[Extracted records]
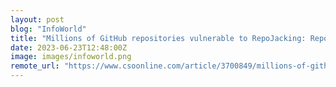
 ```yaml
---
layout: post
blog: "InfoWorld"
title: "Millions of GitHub repositories vulnerable to RepoJacking: Report"
date: 2023-06-23T12:48:00Z
image: images/infoworld.png
remote_url: "https://www.csoonline.com/article/3700849/millions-of-github-repositories-vulnerable-to-repojacking-report.html#tk.rss_applicationdevelopment"
---
```

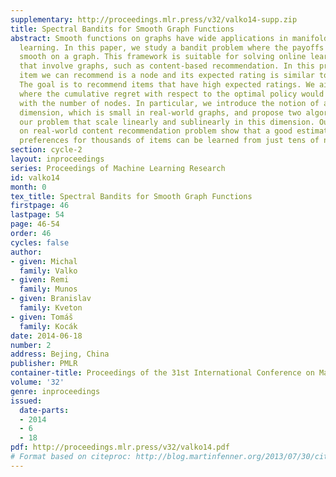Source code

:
```yaml
---
supplementary: http://proceedings.mlr.press/v32/valko14-supp.zip
title: Spectral Bandits for Smooth Graph Functions
abstract: Smooth functions on graphs have wide applications in manifold and semi-supervised
  learning. In this paper, we study a bandit problem where the payoffs of arms are
  smooth on a graph. This framework is suitable for solving online learning problems
  that involve graphs, such as content-based recommendation. In this problem, each
  item we can recommend is a node and its expected rating is similar to its neighbors.
  The goal is to recommend items that have high expected ratings. We aim for the algorithms
  where the cumulative regret with respect to the optimal policy would not scale poorly
  with the number of nodes. In particular, we introduce the notion of an effective
  dimension, which is small in real-world graphs, and propose two algorithms for solving
  our problem that scale linearly and sublinearly in this dimension. Our experiments
  on real-world content recommendation problem show that a good estimator of user
  preferences for thousands of items can be learned from just tens of nodes evaluations.
section: cycle-2
layout: inproceedings
series: Proceedings of Machine Learning Research
id: valko14
month: 0
tex_title: Spectral Bandits for Smooth Graph Functions
firstpage: 46
lastpage: 54
page: 46-54
order: 46
cycles: false
author:
- given: Michal
  family: Valko
- given: Remi
  family: Munos
- given: Branislav
  family: Kveton
- given: Tomáš
  family: Kocák
date: 2014-06-18
number: 2
address: Bejing, China
publisher: PMLR
container-title: Proceedings of the 31st International Conference on Machine Learning
volume: '32'
genre: inproceedings
issued:
  date-parts:
  - 2014
  - 6
  - 18
pdf: http://proceedings.mlr.press/v32/valko14.pdf
# Format based on citeproc: http://blog.martinfenner.org/2013/07/30/citeproc-yaml-for-bibliographies/
---
```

# Description of the task:
Lines above with "Bandits": state how many, nothing more.

# Output for this task:
2